= The problem =
Return every line from the listing where the word "product" occurs.

━━━ Available records ━━━

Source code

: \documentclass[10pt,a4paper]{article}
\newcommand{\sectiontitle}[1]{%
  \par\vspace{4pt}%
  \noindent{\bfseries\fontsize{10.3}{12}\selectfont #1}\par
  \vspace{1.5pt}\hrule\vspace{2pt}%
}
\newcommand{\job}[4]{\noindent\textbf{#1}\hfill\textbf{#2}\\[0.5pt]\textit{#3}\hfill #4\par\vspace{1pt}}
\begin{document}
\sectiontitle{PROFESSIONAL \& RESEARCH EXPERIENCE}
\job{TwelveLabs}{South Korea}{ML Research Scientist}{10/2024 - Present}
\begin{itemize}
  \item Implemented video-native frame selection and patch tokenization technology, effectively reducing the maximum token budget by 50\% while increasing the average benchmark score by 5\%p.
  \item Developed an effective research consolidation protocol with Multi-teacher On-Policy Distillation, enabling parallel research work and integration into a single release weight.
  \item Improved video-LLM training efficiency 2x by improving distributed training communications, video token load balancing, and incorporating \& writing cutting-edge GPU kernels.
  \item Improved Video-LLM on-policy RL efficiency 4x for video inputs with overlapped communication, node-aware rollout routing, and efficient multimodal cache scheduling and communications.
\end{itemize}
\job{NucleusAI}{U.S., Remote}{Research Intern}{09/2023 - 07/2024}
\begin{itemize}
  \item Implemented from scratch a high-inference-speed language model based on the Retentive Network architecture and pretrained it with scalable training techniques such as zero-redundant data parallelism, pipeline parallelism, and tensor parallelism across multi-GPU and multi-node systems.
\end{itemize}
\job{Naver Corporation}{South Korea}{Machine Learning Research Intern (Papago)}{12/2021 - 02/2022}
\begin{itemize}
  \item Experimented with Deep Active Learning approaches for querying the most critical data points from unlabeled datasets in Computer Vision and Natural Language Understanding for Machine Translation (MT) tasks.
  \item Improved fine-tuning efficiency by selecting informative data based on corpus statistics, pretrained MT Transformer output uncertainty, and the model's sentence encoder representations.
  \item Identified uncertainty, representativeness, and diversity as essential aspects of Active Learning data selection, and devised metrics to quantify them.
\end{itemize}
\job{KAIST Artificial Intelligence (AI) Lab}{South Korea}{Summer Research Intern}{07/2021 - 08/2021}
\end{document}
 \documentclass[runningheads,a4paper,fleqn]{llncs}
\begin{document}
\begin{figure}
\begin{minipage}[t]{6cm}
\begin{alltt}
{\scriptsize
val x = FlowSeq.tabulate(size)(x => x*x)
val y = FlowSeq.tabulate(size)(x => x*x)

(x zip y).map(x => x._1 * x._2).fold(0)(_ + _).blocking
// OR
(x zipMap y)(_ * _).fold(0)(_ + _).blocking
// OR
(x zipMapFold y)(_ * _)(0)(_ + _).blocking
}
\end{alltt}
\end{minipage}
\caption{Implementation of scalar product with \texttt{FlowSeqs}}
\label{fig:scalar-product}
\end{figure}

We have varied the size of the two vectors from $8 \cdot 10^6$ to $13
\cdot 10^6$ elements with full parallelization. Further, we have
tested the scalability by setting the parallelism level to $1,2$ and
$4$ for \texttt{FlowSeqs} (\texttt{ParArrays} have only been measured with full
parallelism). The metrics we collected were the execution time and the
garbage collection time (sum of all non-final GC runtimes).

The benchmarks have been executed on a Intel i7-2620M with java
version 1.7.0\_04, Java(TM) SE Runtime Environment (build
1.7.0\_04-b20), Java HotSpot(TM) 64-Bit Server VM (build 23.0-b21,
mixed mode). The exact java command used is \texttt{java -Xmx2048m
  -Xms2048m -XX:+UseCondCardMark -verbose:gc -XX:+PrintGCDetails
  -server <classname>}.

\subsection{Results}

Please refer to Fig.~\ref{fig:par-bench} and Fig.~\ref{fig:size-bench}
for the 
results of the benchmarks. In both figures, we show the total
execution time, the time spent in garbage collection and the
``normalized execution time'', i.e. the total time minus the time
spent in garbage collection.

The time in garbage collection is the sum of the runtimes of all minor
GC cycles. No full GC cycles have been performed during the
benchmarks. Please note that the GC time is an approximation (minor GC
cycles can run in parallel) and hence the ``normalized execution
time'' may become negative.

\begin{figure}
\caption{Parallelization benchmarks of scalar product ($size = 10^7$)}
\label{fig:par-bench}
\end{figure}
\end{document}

━━━
━━━ Available records ━━━

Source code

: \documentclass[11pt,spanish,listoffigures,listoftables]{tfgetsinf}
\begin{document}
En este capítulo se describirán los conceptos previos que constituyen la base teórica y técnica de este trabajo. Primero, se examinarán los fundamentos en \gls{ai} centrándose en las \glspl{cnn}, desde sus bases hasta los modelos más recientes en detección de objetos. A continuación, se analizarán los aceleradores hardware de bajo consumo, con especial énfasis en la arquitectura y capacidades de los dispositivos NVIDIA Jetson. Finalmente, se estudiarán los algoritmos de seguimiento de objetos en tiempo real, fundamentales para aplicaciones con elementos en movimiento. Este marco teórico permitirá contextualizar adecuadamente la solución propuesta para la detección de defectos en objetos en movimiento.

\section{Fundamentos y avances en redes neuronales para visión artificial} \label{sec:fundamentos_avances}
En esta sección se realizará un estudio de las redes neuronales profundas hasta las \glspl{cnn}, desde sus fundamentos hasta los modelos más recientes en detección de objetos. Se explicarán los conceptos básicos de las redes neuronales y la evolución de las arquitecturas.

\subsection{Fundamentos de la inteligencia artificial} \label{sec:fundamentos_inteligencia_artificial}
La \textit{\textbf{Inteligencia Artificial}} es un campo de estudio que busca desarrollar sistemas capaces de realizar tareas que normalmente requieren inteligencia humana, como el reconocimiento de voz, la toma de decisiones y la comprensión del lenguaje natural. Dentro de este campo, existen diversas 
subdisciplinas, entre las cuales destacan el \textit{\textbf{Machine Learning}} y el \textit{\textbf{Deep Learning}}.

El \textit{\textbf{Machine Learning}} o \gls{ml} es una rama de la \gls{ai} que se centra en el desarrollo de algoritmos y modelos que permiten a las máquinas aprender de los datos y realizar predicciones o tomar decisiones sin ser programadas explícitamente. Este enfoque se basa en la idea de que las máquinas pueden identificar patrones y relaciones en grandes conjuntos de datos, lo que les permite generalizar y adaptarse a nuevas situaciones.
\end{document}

━━━

= Solution to this exercise =
\caption{Implementation of scalar product with \texttt{FlowSeqs}}
\label{fig:scalar-product}
\caption{Parallelization benchmarks of scalar product ($size = 10^7$)}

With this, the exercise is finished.